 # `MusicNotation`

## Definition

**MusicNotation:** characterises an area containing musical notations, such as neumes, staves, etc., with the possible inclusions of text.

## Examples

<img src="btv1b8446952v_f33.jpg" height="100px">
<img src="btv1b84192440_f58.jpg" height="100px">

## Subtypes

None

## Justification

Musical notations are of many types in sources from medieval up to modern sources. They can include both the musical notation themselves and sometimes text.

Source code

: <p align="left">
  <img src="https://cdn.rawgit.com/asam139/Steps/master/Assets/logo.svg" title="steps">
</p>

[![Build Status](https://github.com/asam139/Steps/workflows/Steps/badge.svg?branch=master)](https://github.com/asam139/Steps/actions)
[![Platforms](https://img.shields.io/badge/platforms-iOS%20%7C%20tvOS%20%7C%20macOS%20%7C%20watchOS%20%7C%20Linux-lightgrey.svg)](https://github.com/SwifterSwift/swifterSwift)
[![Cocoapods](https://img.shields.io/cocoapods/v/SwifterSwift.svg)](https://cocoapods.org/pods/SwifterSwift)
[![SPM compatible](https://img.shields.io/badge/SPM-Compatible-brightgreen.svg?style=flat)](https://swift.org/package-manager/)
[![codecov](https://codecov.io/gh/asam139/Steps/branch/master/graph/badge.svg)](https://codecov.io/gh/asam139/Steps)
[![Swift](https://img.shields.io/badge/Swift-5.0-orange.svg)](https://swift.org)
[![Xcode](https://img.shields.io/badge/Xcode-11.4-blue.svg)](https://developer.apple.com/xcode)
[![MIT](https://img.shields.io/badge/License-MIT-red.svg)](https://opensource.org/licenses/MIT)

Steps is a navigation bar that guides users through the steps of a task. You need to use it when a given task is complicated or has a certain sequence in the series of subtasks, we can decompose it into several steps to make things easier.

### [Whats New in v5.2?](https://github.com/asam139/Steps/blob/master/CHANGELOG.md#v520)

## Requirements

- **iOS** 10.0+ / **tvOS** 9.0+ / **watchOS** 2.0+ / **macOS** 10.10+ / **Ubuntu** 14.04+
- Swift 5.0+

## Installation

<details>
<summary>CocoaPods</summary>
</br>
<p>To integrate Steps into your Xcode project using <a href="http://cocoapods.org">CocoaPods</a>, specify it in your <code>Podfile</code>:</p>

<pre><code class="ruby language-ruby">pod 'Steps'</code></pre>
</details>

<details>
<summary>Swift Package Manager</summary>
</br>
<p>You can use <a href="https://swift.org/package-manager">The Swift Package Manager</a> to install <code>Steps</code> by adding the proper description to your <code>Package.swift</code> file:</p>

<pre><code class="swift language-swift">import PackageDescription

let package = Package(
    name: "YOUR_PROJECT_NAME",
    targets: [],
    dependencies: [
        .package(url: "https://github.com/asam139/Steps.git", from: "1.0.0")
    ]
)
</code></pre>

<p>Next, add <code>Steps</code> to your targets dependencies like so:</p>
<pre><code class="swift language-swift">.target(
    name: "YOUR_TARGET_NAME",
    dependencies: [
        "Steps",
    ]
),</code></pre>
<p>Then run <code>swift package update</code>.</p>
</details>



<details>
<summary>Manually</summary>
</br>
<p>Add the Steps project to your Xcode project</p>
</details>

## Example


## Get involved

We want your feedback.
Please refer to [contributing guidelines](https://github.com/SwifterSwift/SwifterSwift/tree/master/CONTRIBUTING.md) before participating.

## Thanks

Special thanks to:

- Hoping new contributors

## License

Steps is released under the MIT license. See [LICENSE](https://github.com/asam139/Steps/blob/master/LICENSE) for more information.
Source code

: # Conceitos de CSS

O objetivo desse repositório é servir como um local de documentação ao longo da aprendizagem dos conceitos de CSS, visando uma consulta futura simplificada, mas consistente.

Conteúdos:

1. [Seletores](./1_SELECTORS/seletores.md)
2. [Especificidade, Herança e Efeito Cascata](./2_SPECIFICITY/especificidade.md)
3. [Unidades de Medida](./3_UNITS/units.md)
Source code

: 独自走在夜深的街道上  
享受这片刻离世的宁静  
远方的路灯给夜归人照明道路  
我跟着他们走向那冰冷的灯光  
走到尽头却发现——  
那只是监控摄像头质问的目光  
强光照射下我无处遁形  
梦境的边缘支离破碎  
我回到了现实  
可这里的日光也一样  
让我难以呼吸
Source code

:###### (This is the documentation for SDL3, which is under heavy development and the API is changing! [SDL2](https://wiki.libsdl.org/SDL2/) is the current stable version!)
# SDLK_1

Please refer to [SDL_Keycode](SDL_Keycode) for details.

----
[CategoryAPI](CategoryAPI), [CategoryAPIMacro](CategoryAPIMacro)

» Your goal
The data must be printed verbatim, line by line.

» Final answer
 # `MusicNotation`

## Definition

**MusicNotation:** characterises an area containing musical notations, such as neumes, staves, etc., with the possible inclusions of text.

## Examples

<img src="btv1b8446952v_f33.jpg" height="100px">
<img src="btv1b84192440_f58.jpg" height="100px">

## Subtypes

None

## Justification

Musical notations are of many types in sources from medieval up to modern sources. They can include both the musical notation themselves and sometimes text.

Source code

: <p align="left">
  <img src="https://cdn.rawgit.com/asam139/Steps/master/Assets/logo.svg" title="steps">
</p>

[![Build Status](https://github.com/asam139/Steps/workflows/Steps/badge.svg?branch=master)](https://github.com/asam139/Steps/actions)
[![Platforms](https://img.shields.io/badge/platforms-iOS%20%7C%20tvOS%20%7C%20macOS%20%7C%20watchOS%20%7C%20Linux-lightgrey.svg)](https://github.com/SwifterSwift/swifterSwift)
[![Cocoapods](https://img.shields.io/cocoapods/v/SwifterSwift.svg)](https://cocoapods.org/pods/SwifterSwift)
[![SPM compatible](https://img.shields.io/badge/SPM-Compatible-brightgreen.svg?style=flat)](https://swift.org/package-manager/)
[![codecov](https://codecov.io/gh/asam139/Steps/branch/master/graph/badge.svg)](https://codecov.io/gh/asam139/Steps)
[![Swift](https://img.shields.io/badge/Swift-5.0-orange.svg)](https://swift.org)
[![Xcode](https://img.shields.io/badge/Xcode-11.4-blue.svg)](https://developer.apple.com/xcode)
[![MIT](https://img.shields.io/badge/License-MIT-red.svg)](https://opensource.org/licenses/MIT)

Steps is a navigation bar that guides users through the steps of a task. You need to use it when a given task is complicated or has a certain sequence in the series of subtasks, we can decompose it into several steps to make things easier.

### [Whats New in v5.2?](https://github.com/asam139/Steps/blob/master/CHANGELOG.md#v520)

## Requirements

- **iOS** 10.0+ / **tvOS** 9.0+ / **watchOS** 2.0+ / **macOS** 10.10+ / **Ubuntu** 14.04+
- Swift 5.0+

## Installation

<details>
<summary>CocoaPods</summary>
</br>
<p>To integrate Steps into your Xcode project using <a href="http://cocoapods.org">CocoaPods</a>, specify it in your <code>Podfile</code>:</p>

<pre><code class="ruby language-ruby">pod 'Steps'</code></pre>
</details>

<details>
<summary>Swift Package Manager</summary>
</br>
<p>You can use <a href="https://swift.org/package-manager">The Swift Package Manager</a> to install <code>Steps</code> by adding the proper description to your <code>Package.swift</code> file:</p>

<pre><code class="swift language-swift">import PackageDescription

let package = Package(
    name: "YOUR_PROJECT_NAME",
    targets: [],
    dependencies: [
        .package(url: "https://github.com/asam139/Steps.git", from: "1.0.0")
    ]
)
</code></pre>

<p>Next, add <code>Steps</code> to your targets dependencies like so:</p>
<pre><code class="swift language-swift">.target(
    name: "YOUR_TARGET_NAME",
    dependencies: [
        "Steps",
    ]
),</code></pre>
<p>Then run <code>swift package update</code>.</p>
</details>



<details>
<summary>Manually</summary>
</br>
<p>Add the Steps project to your Xcode project</p>
</details>

## Example


## Get involved

We want your feedback.
Please refer to [contributing guidelines](https://github.com/SwifterSwift/SwifterSwift/tree/master/CONTRIBUTING.md) before participating.

## Thanks

Special thanks to:

- Hoping new contributors

## License

Steps is released under the MIT license. See [LICENSE](https://github.com/asam139/Steps/blob/master/LICENSE) for more information.
Source code

: # Conceitos de CSS

O objetivo desse repositório é servir como um local de documentação ao longo da aprendizagem dos conceitos de CSS, visando uma consulta futura simplificada, mas consistente.

Conteúdos:

1. [Seletores](./1_SELECTORS/seletores.md)
2. [Especificidade, Herança e Efeito Cascata](./2_SPECIFICITY/especificidade.md)
3. [Unidades de Medida](./3_UNITS/units.md)
Source code

: 独自走在夜深的街道上  
享受这片刻离世的宁静  
远方的路灯给夜归人照明道路  
我跟着他们走向那冰冷的灯光  
走到尽头却发现——  
那只是监控摄像头质问的目光  
强光照射下我无处遁形  
梦境的边缘支离破碎  
我回到了现实  
可这里的日光也一样  
让我难以呼吸
Source code

:###### (This is the documentation for SDL3, which is under heavy development and the API is changing! [SDL2](https://wiki.libsdl.org/SDL2/) is the current stable version!)
# SDLK_1

Please refer to [SDL_Keycode](SDL_Keycode) for details.

----
[CategoryAPI](CategoryAPI), [CategoryAPIMacro](CategoryAPIMacro)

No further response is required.